Is there any built-in way to handle this in rails (or a popular plugin
that can do this)? My very initial investigation seems to indicate a
specific table can be stored on another DB, but that ALL of the rows
are stored on that DB. I can't split this up across multiple servers.
As I said, this is premature, so it's more of a curiosity than a
critical problem I need to solve. Just curious if anyone has done
anything along these lines alread.
Is there any built-in way to handle this in rails (or a popular plugin
that can do this)? My very initial investigation seems to indicate a
specific table can be stored on another DB, but that ALL of the rows
are stored on that DB. I can't split this up across multiple servers.
As far as I know, you're right that you can only specify a different DB
on a per-model basis.
But you could make sub-classes of each of your models, one per each db,
and then specify the different DB on each of those sub-classes. But then
when doing a fetch, you'd have to choose the right model to do the fetch
from -- but of course, that's kind of the point of why you can't have
more than one db on just ONE model -- how would Rails know what DB to go
to when you simply tried to do a Model.find on that model?
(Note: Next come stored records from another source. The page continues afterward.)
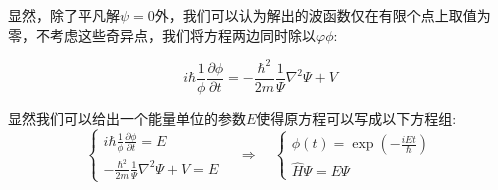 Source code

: 显然，除了平凡解$\psi=0$外，我们可以认为解出的波函数仅在有限个点上取值为零，不考虑这些奇异点，我们将方程两边同时除以$\varphi$$\phi$:

\[i \hbar \frac{1}{\phi} \frac{\partial \phi}{\partial t}= -\frac{\hbar^2}{2m} \frac{1}{\varPsi} \nabla^2 \varPsi+V\]

显然我们可以给出一个能量单位的参数$E$使得原方程可以写成以下方程组:
\[\left\{
\begin{array}{r}
i\hbar\frac{1}{\phi}\frac{\partial\phi}{\partial t}=E\\
-\frac{\hbar^2}{2m}\frac{1}{\varPsi}\nabla^2\varPsi+V=E
\end{array} \right. \quad \Rightarrow \quad
\left\{
\begin{array}{l}
\phi(t)=\exp(-\frac{iEt}{\hbar})\\
\hat{H}\varPsi=E\varPsi
\end{array} \right.\]

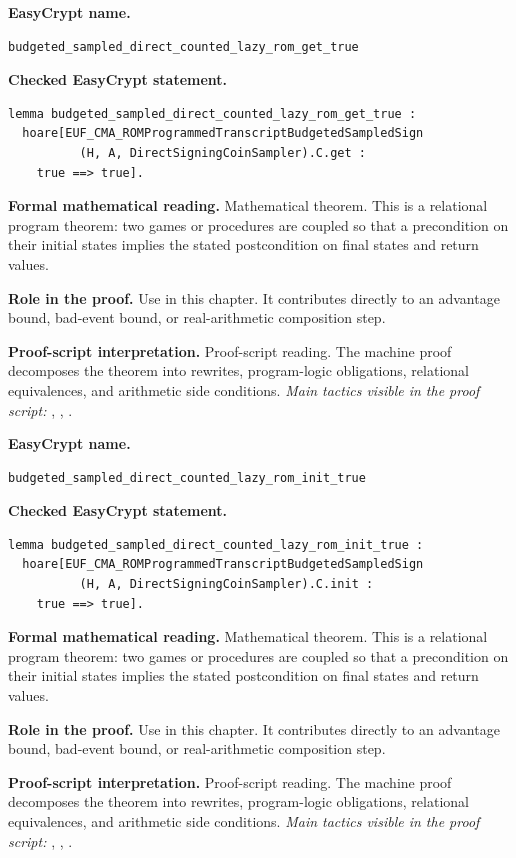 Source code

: \begin{formaltheorem}
\noindent\textbf{EasyCrypt name.}
\begin{lstlisting}[language=EasyCrypt,basicstyle=\ttfamily\scriptsize]
budgeted_sampled_direct_counted_lazy_rom_get_true
\end{lstlisting}
\noindent\textbf{Checked EasyCrypt statement.}
\begin{lstlisting}[language=EasyCrypt,basicstyle=\ttfamily\scriptsize]
lemma budgeted_sampled_direct_counted_lazy_rom_get_true :
  hoare[EUF_CMA_ROMProgrammedTranscriptBudgetedSampledSign
          (H, A, DirectSigningCoinSampler).C.get :
    true ==> true].
\end{lstlisting}
\noindent\textbf{Formal mathematical reading.}
Mathematical theorem. This is a relational program theorem: two games or procedures are coupled so that a precondition on their initial states implies the stated postcondition on final states and return values.

\noindent\textbf{Role in the proof.}
Use in this chapter. It contributes directly to an advantage bound, bad-event bound, or real-arithmetic composition step.

\noindent\textbf{Proof-script interpretation.}
Proof-script reading. The machine proof decomposes the theorem into rewrites, program-logic obligations, relational equivalences, and arithmetic side conditions.
\emph{Main tactics visible in the proof script:} , , .

\end{formaltheorem}

\begin{formaltheorem}
\noindent\textbf{EasyCrypt name.}
\begin{lstlisting}[language=EasyCrypt,basicstyle=\ttfamily\scriptsize]
budgeted_sampled_direct_counted_lazy_rom_init_true
\end{lstlisting}
\noindent\textbf{Checked EasyCrypt statement.}
\begin{lstlisting}[language=EasyCrypt,basicstyle=\ttfamily\scriptsize]
lemma budgeted_sampled_direct_counted_lazy_rom_init_true :
  hoare[EUF_CMA_ROMProgrammedTranscriptBudgetedSampledSign
          (H, A, DirectSigningCoinSampler).C.init :
    true ==> true].
\end{lstlisting}
\noindent\textbf{Formal mathematical reading.}
Mathematical theorem. This is a relational program theorem: two games or procedures are coupled so that a precondition on their initial states implies the stated postcondition on final states and return values.

\noindent\textbf{Role in the proof.}
Use in this chapter. It contributes directly to an advantage bound, bad-event bound, or real-arithmetic composition step.

\noindent\textbf{Proof-script interpretation.}
Proof-script reading. The machine proof decomposes the theorem into rewrites, program-logic obligations, relational equivalences, and arithmetic side conditions.
\emph{Main tactics visible in the proof script:} , , .

\end{formaltheorem}

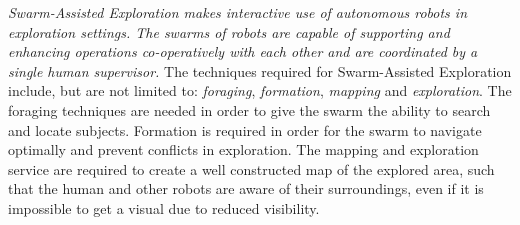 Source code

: 
  \emph{Swarm-Assisted Exploration makes interactive use of autonomous robots in exploration settings. The swarms of robots are capable of supporting and enhancing operations co-operatively with each other and are coordinated by a single human supervisor.}\cite{Naghsh2008,Penders2011}
    The techniques required for Swarm-Assisted Exploration include, but are not limited to: \emph{foraging}, \emph{formation}, \emph{mapping} and \emph{exploration}.\cite{Naghsh2008,Penders2011} The foraging techniques are needed in order to give the swarm the ability to search and locate subjects. Formation is required in order for the swarm to navigate optimally and prevent conflicts in exploration. The mapping and exploration service are required to create a well constructed map of the explored area, such that the human and other robots are aware of their surroundings, even if it is impossible to get a visual due to reduced visibility. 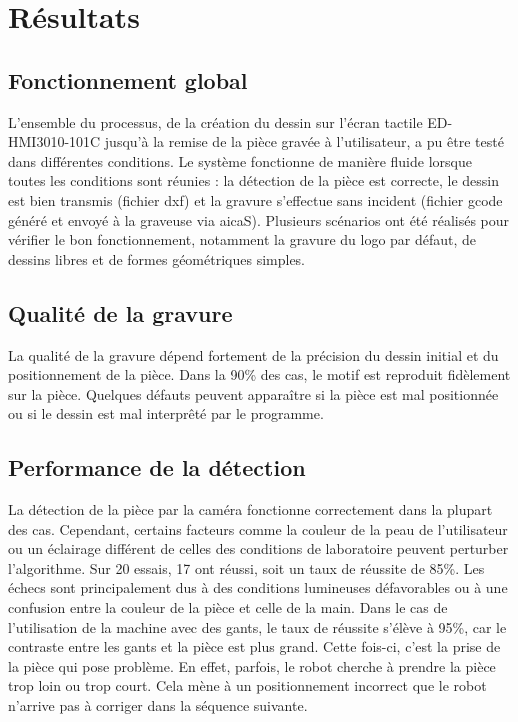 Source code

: \chapter{Résultats}

\section{Fonctionnement global}

L'ensemble du processus, de la création du dessin sur l'écran tactile \gls{ED-HMI3010-101C} jusqu'à la remise de la pièce gravée à l'utilisateur, a pu être testé dans différentes conditions. Le système fonctionne de manière fluide lorsque toutes les conditions sont réunies : la détection de la pièce est correcte, le dessin est bien transmis (fichier \gls{dxf}) et la gravure s'effectue sans incident (fichier \gls{gcode} généré et envoyé à la graveuse via \gls{aicaS}). Plusieurs scénarios ont été réalisés pour vérifier le bon fonctionnement, notamment la gravure du logo par défaut, de dessins libres et de formes géométriques simples.

\section{Qualité de la gravure}

La qualité de la gravure dépend fortement de la précision du dessin initial et du positionnement de la pièce. Dans la 90\% des cas, le motif est reproduit fidèlement sur la pièce. Quelques défauts peuvent apparaître si la pièce est mal positionnée ou si le dessin est mal interprêté par le programme.


\section{Performance de la détection}

La détection de la pièce par la caméra fonctionne correctement dans la plupart des cas. Cependant, certains facteurs comme la couleur de la peau de l'utilisateur ou un éclairage différent de celles des conditions de laboratoire peuvent perturber l'algorithme. Sur 20 essais, 17 ont réussi, soit un taux de réussite de 85\%. Les échecs sont principalement dus à des conditions lumineuses défavorables ou à une confusion entre la couleur de la pièce et celle de la main.
Dans le cas de l'utilisation de la machine avec des gants, le taux de réussite s'élève à 95\%, car le contraste entre les gants et la pièce est plus grand. Cette fois-ci, c'est la prise de la pièce qui pose problème. En effet, parfois, le robot cherche à prendre la pièce trop loin ou trop court. Cela mène à un positionnement incorrect que le robot n'arrive pas à corriger dans la séquence suivante.

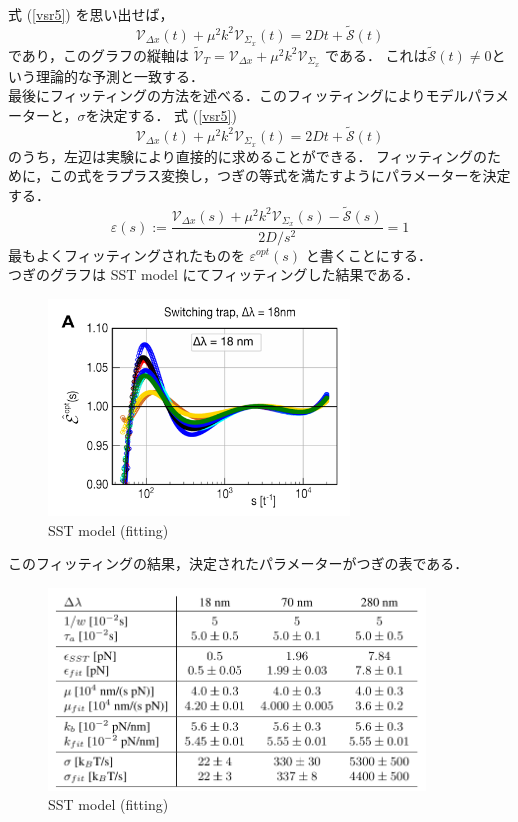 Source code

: \documentclass{jsarticle}
\numberwithin{equation}{section}
\theoremstyle{definition}
\begin{document}
式 (\ref{vsr5}) を思い出せば，
\begin{equation}
  \mathcal{V} _{\Delta x} (t) + \mu^2 k^2 \mathcal{V} _{\Sigma_x} (t) = 2Dt + \tilde{\mathcal{S}}(t)
\end{equation}
であり，このグラフの縦軸は $\tilde{\mathcal{V}}_{T} = \mathcal{V} _{\Delta x} + \mu^2 k^2 \mathcal{V} _{\Sigma_x}$ である．
これは$\tilde{\mathcal{S}}(t) \neq 0$という理論的な予測と一致する．\\
\quad 最後にフィッティングの方法を述べる．このフィッティングによりモデルパラメーターと，$\sigma$を決定する．
式 (\ref{vsr5}) 
\begin{equation}
  \mathcal{V} _{\Delta x} (t) + \mu^2 k^2 \mathcal{V} _{\Sigma_x} (t) = 2Dt + \tilde{\mathcal{S}}(t)
\end{equation}
のうち，左辺は実験により直接的に求めることができる．
フィッティングのために，この式をラプラス変換し，つぎの等式を満たすようにパラメーターを決定する．
\begin{equation}
  \varepsilon (s) := \frac{\mathcal{V} _{\Delta x} (s) + \mu^2 k^2 \mathcal{V} _{\Sigma_x} (s) - \tilde{\mathcal{S}}(s)}{2D/s^2} = 1
\end{equation}
最もよくフィッティングされたものを $\varepsilon^{opt} (s)$ と書くことにする．\\
\quad つぎのグラフは SST model にてフィッティングした結果である．

\begin{figure}[H]
  \begin{center}  
  \includegraphics[width=8cm]{vsr_figs2a.png}  
  \end{center}
  \caption{SST model (fitting)}
\end{figure}

このフィッティングの結果，決定されたパラメーターがつぎの表である．

\begin{figure}[H]
  \begin{center}  
  \includegraphics[width=10cm]{vsr_table1.png}  
  \end{center}
  \caption{SST model (fitting)}
\end{figure}
\end{document}
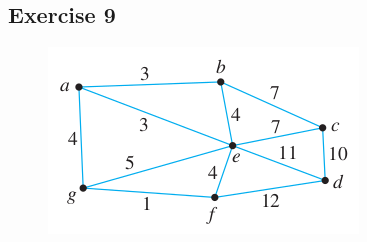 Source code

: \documentclass[14pt]{extarticle}
\begin{document}
\subsection{Exercise 9}
\begin{figure}[ht!]
    \centering
    \includegraphics[scale=0.5]{../images/10.6.9.png}
\end{figure}
\end{document}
I'm not really feeling confident that the architecture you're proposing
really is the best solution to scaling up, but if you wanted it, I think
ActiveRecord could support it in that manner -- by first writing your
models, and then providing N sub-classes of each model you want to
'partition' to N databases. You could even provide some code to do this
'dynamically', you wouldn't need to (and wouldn't want to) actually
hand-code a separate file on disk for each model. All the associations
defined on the 'base' model would need to be re-defined for each model
sub-class to use the appropriate destination model-subclass. This could
also be done in an automated dynamic way. And then you'd need to
provide some helper methods to figure out _which_ model to use for a
given fetch (Model.find) operation.
I'm not aware of any plug-in that already does this. I'm not sure it's a
good idea, like I said, but I'm no expert. I think you'd have to write
the logic yourself, but I think it's perfectly do-able within
ActiveRecord's architecture. But no doubt it will end up somewhat more
complicated to get working right than it seems at first, such things
always do.
Oh! I hadn't even considered that. I will look into MERGE tables and
see if that's going to do what I need. I'm not set on this as the
best solution either, just running through possibilities and making
sure I don't exclude any reasonable options with poor design. I've
also put some thought into having specific tables groups of tables
hosted on other DB servers, but that is a much less mysterious
implementation so I didn't need to ask if anyone has tried it
before.
Although completely splitting up tables (ie sharding) is a well known
technique when having a single database server becomes a bottleneck.
Depending on the balance of reads and writes in your application,
there can be gains to be had by doing your writes to the master server
and doing reads from one (or more) slave servers that replicate the
master. There is a plugin (masochism) that used to handle some of
this, I haven't looked at it in a while though.